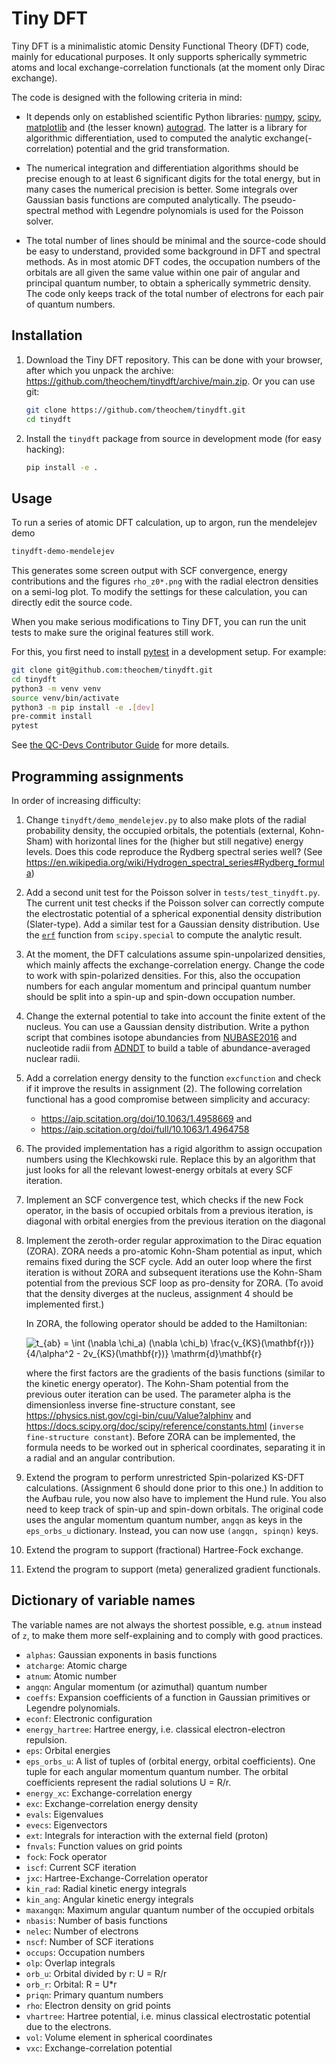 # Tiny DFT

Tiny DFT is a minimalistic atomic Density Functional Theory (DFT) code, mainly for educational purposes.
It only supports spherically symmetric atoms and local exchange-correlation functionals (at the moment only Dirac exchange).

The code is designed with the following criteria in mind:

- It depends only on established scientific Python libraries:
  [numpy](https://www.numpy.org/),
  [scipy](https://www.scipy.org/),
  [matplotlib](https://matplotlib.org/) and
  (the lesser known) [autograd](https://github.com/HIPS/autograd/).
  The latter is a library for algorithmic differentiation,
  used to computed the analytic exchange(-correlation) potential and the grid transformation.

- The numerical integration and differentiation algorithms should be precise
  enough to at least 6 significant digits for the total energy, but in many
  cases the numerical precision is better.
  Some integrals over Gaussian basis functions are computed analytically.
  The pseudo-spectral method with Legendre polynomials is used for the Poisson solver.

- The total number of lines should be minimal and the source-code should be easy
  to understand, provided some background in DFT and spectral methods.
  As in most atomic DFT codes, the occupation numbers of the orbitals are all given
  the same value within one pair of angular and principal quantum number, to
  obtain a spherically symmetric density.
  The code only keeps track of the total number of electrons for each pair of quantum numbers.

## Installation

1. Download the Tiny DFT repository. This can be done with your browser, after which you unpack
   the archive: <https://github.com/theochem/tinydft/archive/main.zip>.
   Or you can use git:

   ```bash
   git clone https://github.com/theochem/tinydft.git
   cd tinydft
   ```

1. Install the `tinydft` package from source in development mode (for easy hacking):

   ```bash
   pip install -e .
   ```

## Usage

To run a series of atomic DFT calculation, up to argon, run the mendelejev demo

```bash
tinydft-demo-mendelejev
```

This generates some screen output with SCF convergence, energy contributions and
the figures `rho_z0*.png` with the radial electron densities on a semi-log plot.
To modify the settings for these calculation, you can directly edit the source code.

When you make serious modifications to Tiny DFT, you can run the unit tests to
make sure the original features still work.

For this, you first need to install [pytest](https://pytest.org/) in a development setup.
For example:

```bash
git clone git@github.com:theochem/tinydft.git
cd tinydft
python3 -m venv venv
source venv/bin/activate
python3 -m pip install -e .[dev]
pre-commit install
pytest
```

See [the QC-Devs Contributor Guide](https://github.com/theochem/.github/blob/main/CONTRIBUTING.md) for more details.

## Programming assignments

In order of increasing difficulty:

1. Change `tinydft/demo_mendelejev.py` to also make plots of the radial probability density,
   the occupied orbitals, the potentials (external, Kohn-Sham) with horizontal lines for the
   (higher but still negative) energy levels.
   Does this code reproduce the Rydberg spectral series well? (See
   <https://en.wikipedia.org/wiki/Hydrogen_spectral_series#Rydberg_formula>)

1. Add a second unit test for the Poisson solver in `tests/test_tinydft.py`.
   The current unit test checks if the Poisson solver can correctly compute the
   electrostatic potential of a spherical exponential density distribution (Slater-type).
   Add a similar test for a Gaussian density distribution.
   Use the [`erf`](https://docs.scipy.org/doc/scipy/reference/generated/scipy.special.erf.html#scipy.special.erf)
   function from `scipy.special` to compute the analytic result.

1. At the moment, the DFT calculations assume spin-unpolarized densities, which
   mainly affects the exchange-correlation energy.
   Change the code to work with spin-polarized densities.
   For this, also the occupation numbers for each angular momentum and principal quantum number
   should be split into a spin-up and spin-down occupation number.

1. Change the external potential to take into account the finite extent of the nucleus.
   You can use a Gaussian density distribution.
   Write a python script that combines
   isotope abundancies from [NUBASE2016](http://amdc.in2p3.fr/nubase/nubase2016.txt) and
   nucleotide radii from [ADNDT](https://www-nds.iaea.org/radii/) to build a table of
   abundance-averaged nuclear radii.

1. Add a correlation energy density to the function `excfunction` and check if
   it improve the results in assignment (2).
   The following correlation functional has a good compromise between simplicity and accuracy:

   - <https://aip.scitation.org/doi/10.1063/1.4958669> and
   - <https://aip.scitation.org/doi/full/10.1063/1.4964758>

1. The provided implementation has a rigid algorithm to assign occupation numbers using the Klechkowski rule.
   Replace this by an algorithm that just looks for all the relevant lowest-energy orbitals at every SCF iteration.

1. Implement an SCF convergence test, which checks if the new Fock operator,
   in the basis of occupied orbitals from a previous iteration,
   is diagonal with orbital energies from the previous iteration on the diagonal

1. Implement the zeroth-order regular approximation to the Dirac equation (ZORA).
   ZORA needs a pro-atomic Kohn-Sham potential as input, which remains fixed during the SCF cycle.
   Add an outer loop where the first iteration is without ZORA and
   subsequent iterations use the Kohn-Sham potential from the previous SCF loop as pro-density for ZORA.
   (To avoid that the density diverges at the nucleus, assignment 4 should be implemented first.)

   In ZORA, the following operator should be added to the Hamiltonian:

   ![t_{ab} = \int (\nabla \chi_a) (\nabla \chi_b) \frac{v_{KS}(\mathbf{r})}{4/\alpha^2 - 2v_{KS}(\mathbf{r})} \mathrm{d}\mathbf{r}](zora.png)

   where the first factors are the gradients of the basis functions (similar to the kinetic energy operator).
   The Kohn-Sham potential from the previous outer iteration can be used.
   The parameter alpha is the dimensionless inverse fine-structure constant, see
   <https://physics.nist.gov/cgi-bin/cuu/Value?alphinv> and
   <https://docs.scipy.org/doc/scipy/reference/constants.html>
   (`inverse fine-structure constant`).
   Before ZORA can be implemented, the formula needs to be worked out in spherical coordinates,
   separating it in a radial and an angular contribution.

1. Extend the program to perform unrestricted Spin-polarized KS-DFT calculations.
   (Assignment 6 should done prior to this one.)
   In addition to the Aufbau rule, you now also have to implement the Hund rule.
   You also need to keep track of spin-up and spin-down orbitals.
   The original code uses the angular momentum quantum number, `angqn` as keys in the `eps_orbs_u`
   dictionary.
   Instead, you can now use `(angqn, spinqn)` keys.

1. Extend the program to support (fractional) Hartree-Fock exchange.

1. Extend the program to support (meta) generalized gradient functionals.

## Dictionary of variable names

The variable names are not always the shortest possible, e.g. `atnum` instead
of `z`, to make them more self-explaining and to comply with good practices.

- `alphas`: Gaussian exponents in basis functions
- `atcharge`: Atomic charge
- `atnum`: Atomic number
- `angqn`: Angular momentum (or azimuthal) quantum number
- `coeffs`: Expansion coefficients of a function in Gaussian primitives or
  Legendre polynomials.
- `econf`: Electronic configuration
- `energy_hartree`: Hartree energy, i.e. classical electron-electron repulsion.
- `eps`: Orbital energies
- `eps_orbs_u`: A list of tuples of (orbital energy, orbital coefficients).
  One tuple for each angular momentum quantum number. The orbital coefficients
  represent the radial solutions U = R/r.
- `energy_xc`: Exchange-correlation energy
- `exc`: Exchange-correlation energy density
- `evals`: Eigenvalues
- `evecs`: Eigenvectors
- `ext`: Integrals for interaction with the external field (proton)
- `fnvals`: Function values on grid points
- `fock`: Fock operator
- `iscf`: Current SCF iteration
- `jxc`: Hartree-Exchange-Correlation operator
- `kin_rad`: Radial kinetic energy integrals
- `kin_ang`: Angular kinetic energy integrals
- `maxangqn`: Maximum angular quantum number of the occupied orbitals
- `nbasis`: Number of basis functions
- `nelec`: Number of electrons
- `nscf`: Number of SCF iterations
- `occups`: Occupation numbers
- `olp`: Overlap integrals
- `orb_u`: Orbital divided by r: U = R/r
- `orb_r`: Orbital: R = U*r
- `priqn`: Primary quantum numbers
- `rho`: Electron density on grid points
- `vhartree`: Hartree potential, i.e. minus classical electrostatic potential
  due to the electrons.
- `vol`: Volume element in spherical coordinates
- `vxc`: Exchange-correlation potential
+===+
§ **Task to complete**
Copy exactly the stretch of data above from the line with "1. Download the" through the line with "electrostatic potential of", and omit all other lines.

§ **Worked solution**
1. Download the Tiny DFT repository. This can be done with your browser, after which you unpack
   the archive: <https://github.com/theochem/tinydft/archive/main.zip>.
   Or you can use git:

   ```bash
   git clone https://github.com/theochem/tinydft.git
   cd tinydft
   ```

1. Install the `tinydft` package from source in development mode (for easy hacking):

   ```bash
   pip install -e .
   ```

## Usage

To run a series of atomic DFT calculation, up to argon, run the mendelejev demo

```bash
tinydft-demo-mendelejev
```

This generates some screen output with SCF convergence, energy contributions and
the figures `rho_z0*.png` with the radial electron densities on a semi-log plot.
To modify the settings for these calculation, you can directly edit the source code.

When you make serious modifications to Tiny DFT, you can run the unit tests to
make sure the original features still work.

For this, you first need to install [pytest](https://pytest.org/) in a development setup.
For example:

```bash
git clone git@github.com:theochem/tinydft.git
cd tinydft
python3 -m venv venv
source venv/bin/activate
python3 -m pip install -e .[dev]
pre-commit install
pytest
```

See [the QC-Devs Contributor Guide](https://github.com/theochem/.github/blob/main/CONTRIBUTING.md) for more details.

## Programming assignments

In order of increasing difficulty:

1. Change `tinydft/demo_mendelejev.py` to also make plots of the radial probability density,
   the occupied orbitals, the potentials (external, Kohn-Sham) with horizontal lines for the
   (higher but still negative) energy levels.
   Does this code reproduce the Rydberg spectral series well? (See
   <https://en.wikipedia.org/wiki/Hydrogen_spectral_series#Rydberg_formula>)

1. Add a second unit test for the Poisson solver in `tests/test_tinydft.py`.
   The current unit test checks if the Poisson solver can correctly compute the
   electrostatic potential of a spherical exponential density distribution (Slater-type).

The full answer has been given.